Asimismo, también nos ofrece una sociedad futura con momentos —los peores— muy en la línea de 1984 (hasta las ratas vuelven a salir a colación), donde, por otra parte, existen unos pocos humanos con poderes mentales de diversas índoles, pero que, a pesar de ello, como ocurre en el caso de nuestro Octavio Galatea —precognoscente tras un oportuno accidente—, ni con esas consigue que la vida le sonría y se las ve y se las desea para poder subsistir; recurriendo incluso a hacer trampas en casinos y tener así qué echarse al coleto. Entonces, en un escenario tan poco halagüeño, ¿qué se puede esperar? Pues ni más ni menos que un futuro oscuro, muy oscuro, donde un individuo termina viéndose inmerso en un fregado de padre y muy señor mío y que, para colmo, tras conocer a personajes de lo más estimulantes, estos mismos le terminan enredando tras hacérselas pasar canutas —sometiéndole a todo tipo de aberraciones físicas y mentales—, para verse a sí mismo transformado en una persona totalmente distinta e inmerso en un tremendo complot. ¡Y qué complot!

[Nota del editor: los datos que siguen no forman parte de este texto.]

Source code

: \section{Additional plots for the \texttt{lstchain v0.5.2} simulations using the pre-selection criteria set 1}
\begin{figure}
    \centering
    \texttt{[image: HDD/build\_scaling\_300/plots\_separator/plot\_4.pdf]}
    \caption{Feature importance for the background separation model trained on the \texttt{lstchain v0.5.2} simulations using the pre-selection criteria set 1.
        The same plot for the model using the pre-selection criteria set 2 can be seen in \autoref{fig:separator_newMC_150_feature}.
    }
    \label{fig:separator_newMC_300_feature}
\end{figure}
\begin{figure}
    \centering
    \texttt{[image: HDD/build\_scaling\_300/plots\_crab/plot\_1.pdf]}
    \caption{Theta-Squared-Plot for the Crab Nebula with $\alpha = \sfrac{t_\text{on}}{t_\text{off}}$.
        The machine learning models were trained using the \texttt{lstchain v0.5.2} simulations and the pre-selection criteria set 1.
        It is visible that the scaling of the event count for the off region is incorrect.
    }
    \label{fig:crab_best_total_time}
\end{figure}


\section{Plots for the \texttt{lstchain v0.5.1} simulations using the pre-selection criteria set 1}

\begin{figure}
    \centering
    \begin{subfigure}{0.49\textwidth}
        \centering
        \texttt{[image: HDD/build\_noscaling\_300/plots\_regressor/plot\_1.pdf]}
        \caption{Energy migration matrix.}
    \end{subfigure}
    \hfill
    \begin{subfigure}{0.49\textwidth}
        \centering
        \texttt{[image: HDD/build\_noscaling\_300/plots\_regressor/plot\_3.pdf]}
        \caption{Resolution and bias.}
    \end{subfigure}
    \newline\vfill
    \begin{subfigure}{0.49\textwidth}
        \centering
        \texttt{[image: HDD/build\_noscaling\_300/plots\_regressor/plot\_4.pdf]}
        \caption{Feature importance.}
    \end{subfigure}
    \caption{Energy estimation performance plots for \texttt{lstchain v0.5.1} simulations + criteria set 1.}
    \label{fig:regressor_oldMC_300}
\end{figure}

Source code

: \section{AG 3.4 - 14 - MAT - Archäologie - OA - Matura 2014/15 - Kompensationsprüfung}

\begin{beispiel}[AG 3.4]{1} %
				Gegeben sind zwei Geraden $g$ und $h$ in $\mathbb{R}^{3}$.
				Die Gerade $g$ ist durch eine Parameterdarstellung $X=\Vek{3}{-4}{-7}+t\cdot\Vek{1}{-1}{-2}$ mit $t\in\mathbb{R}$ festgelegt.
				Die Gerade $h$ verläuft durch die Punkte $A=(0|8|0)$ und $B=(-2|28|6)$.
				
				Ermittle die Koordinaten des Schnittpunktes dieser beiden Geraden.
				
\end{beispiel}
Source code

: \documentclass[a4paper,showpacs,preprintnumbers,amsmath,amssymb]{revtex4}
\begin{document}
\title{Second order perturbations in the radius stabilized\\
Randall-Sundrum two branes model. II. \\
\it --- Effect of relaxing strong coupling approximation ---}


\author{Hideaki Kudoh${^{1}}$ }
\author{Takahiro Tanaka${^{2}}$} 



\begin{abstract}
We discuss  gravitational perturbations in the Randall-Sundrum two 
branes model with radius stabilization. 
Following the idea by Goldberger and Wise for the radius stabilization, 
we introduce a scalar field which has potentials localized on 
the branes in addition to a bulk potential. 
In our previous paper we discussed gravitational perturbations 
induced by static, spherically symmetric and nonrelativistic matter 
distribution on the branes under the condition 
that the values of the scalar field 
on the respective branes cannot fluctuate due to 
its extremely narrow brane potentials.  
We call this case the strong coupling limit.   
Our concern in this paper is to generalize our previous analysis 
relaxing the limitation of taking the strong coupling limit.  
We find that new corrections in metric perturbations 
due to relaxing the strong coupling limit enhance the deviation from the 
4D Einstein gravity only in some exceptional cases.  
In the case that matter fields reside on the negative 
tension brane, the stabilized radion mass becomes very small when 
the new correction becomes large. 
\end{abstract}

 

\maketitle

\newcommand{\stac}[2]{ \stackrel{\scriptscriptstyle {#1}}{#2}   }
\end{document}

Eso sí, a pesar de tener entre manos una novela muy sugerente, con determinadas partes de la trama que consiguen subyugar al lector (sobre todo principio y fin), y ese atractivo lugar, tanto físico como mental, al que sin pretenderlo se dirige Octavio Galatea —rodeado de esa inmundicia que comentaba; ese futuro caótico, gris, desesperanzado y mórbido; repleto al mismo tiempo de un sinnúmero de menciones y, tal vez, ¿incluso soluciones con respecto a ciertas líneas rojas que representan las múltiples maneras de transgredir que se le pueden manifestar al ser humano? (Y que por supuesto está dispuesto a cruzar por el simple hecho de saltarse los sugerentes prohibidos)—; tenemos una historia que, me consta, empezó siendo simplemente un relato pero que al autor se le terminó yendo de las manos, pero, desgraciadamente, también observaremos algún que otro altibajo a nivel narrativo, debido, precisamente, al tratamiento de la estructura y, tal vez, incluso al del mismo protagonista —ahora en primera persona, ahora no—, que en determinados momentos confunde. Por otra parte, aunque siempre interesantes y necesarios para la trama, quizá peque de un exceso de personajes secundarios que hacen que la presencia de Octavio, de nuevo, a veces se pierda.

No obstante, y para concluir, por qué no decirlo, aunque no se trate de una novela del todo redonda, El clan de Acuario sí es esa lectura que te deja con la sensación alegre de un final cuyo giro es del todo inesperado, y, lo más importante: que hace que todo el recorrido haya merecido la pena. Y, ahora, decidme, sinceramente, ¿se puede decir esto de toda obra que cae en nuestras manos?